● EXERCISE PROMPT: This exercise calls for every line of the data below with the string "mweagle" in it.

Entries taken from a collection

++++

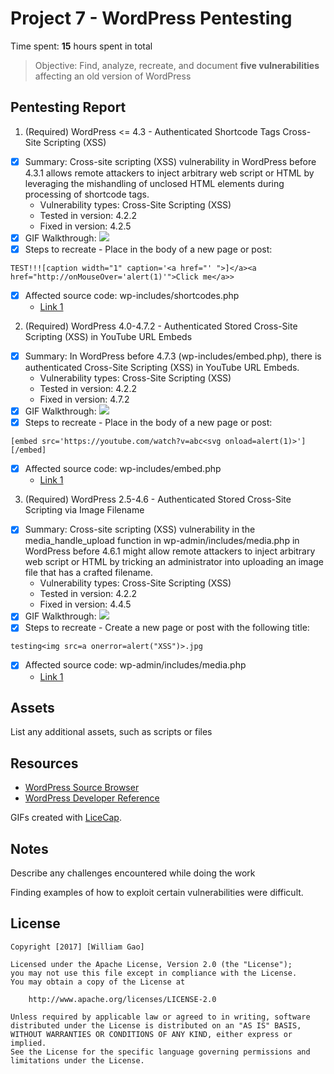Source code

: # Project 7 - WordPress Pentesting

Time spent: **15** hours spent in total

> Objective: Find, analyze, recreate, and document **five vulnerabilities** affecting an old version of WordPress

## Pentesting Report

1. (Required) WordPress <= 4.3 - Authenticated Shortcode Tags Cross-Site Scripting (XSS)
  - [x] Summary: Cross-site scripting (XSS) vulnerability in WordPress before 4.3.1 allows remote attackers to inject arbitrary web script or HTML by leveraging the mishandling of unclosed HTML elements during processing of shortcode tags.
    - Vulnerability types: Cross-Site Scripting (XSS)
    - Tested in version: 4.2.2
    - Fixed in version: 4.2.5
  - [x] GIF Walkthrough: <img src='http://i.imgur.com/XMDQ2cK.gif' />
  - [x] Steps to recreate - Place in the body of a new page or post: 
  ```
  TEST!!![caption width="1" caption='<a href="' ">]</a><a href="http://onMouseOver='alert(1)'">Click me</a>>
  ```
  - [x] Affected source code: wp-includes/shortcodes.php
    - [Link 1](https://wpvulndb.com/vulnerabilities/8186)
2. (Required) WordPress  4.0-4.7.2 - Authenticated Stored Cross-Site Scripting (XSS) in YouTube URL Embeds
  - [x] Summary: In WordPress before 4.7.3 (wp-includes/embed.php), there is authenticated Cross-Site Scripting (XSS) in YouTube URL Embeds.
    - Vulnerability types: Cross-Site Scripting (XSS)
    - Tested in version: 4.2.2
    - Fixed in version: 4.7.2
  - [x] GIF Walkthrough: <img src='http://i.imgur.com/6NXhmwc.gif' />
  - [x] Steps to recreate - Place in the body of a new page or post: 
  ```
  [embed src='https://youtube.com/watch?v=abc<svg onload=alert(1)>'][/embed]
  ```
  - [x] Affected source code: wp-includes/embed.php
    - [Link 1](https://blog.sucuri.net/2017/03/stored-xss-in-wordpress-core.html)
3. (Required) WordPress 2.5-4.6 - Authenticated Stored Cross-Site Scripting via Image Filename
  - [x] Summary: Cross-site scripting (XSS) vulnerability in the media_handle_upload function in wp-admin/includes/media.php in WordPress before 4.6.1 might allow remote attackers to inject arbitrary web script or HTML by tricking an administrator into uploading an image file that has a crafted filename.
    - Vulnerability types: Cross-Site Scripting (XSS)
    - Tested in version: 4.2.2
    - Fixed in version: 4.4.5
  - [x] GIF Walkthrough: <img src='http://i.imgur.com/8dotowf.gif' />
  - [x] Steps to recreate - Create a new page or post with the following title: 
  ```
  testing<img src=a onerror=alert("XSS")>.jpg
  ```
  - [x] Affected source code: wp-admin/includes/media.php
    - [Link 1](https://sumofpwn.nl/advisory/2016/persistent_cross_site_scripting_vulnerability_in_wordpress_due_to_unsafe_processing_of_file_names.html) 

## Assets

List any additional assets, such as scripts or files

## Resources

- [WordPress Source Browser](https://core.trac.wordpress.org/browser/)
- [WordPress Developer Reference](https://developer.wordpress.org/reference/)

GIFs created with [LiceCap](http://www.cockos.com/licecap/).

## Notes

Describe any challenges encountered while doing the work

Finding examples of how to exploit certain vulnerabilities were difficult.

## License

    Copyright [2017] [William Gao]

    Licensed under the Apache License, Version 2.0 (the "License");
    you may not use this file except in compliance with the License.
    You may obtain a copy of the License at

        http://www.apache.org/licenses/LICENSE-2.0

    Unless required by applicable law or agreed to in writing, software
    distributed under the License is distributed on an "AS IS" BASIS,
    WITHOUT WARRANTIES OR CONDITIONS OF ANY KIND, either express or implied.
    See the License for the specific language governing permissions and
    limitations under the License.
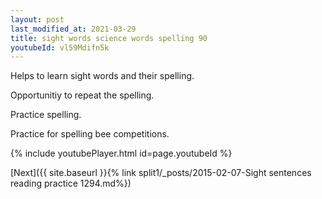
 ```yaml
---
layout: post
last_modified_at: 2021-03-29
title: sight words science words spelling 90
youtubeId: vl59Mdifn5k
---
```

 
 
Helps to learn sight words and their spelling.

Opportunitiy to repeat the spelling. 

Practice spelling. 
 
Practice for spelling bee competitions. 
 
{% include youtubePlayer.html id=page.youtubeId %}
 
 

[Next]({{ site.baseurl }}{% link  split1/_posts/2015-02-07-Sight sentences reading practice 1294.md%})
 
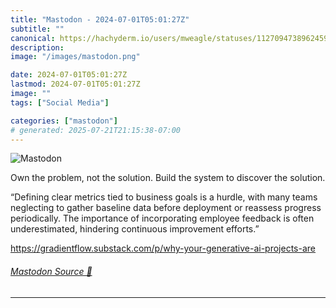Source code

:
 ```yaml
---
title: "Mastodon - 2024-07-01T05:01:27Z"
subtitle: ""
canonical: https://hachyderm.io/users/mweagle/statuses/112709473896245970
description:
image: "/images/mastodon.png"

date: 2024-07-01T05:01:27Z
lastmod: 2024-07-01T05:01:27Z
image: ""
tags: ["Social Media"]

categories: ["mastodon"]
# generated: 2025-07-21T21:15:38-07:00
---
```

![Mastodon](/images/mastodon.png)

<p>Own the problem, not the solution. Build the system to discover the solution.  </p><p>“Defining clear metrics tied to business goals is a hurdle, with many teams neglecting to gather baseline data before deployment or reassess progress periodically. The importance of incorporating employee feedback is often underestimated, hindering continuous improvement efforts.”</p><p><a href="https://gradientflow.substack.com/p/why-your-generative-ai-projects-are" target="_blank" rel="nofollow noopener noreferrer" translate="no"><span class="invisible">https://</span><span class="ellipsis">gradientflow.substack.com/p/wh</span><span class="invisible">y-your-generative-ai-projects-are</span></a></p>


###### [Mastodon Source 🐘](https://hachyderm.io/@mweagle/112709473896245970)

___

++++

● SOLUTION FOR THIS TASK:
canonical: https://hachyderm.io/users/mweagle/statuses/112709473896245970
###### [Mastodon Source 🐘](https://hachyderm.io/@mweagle/112709473896245970)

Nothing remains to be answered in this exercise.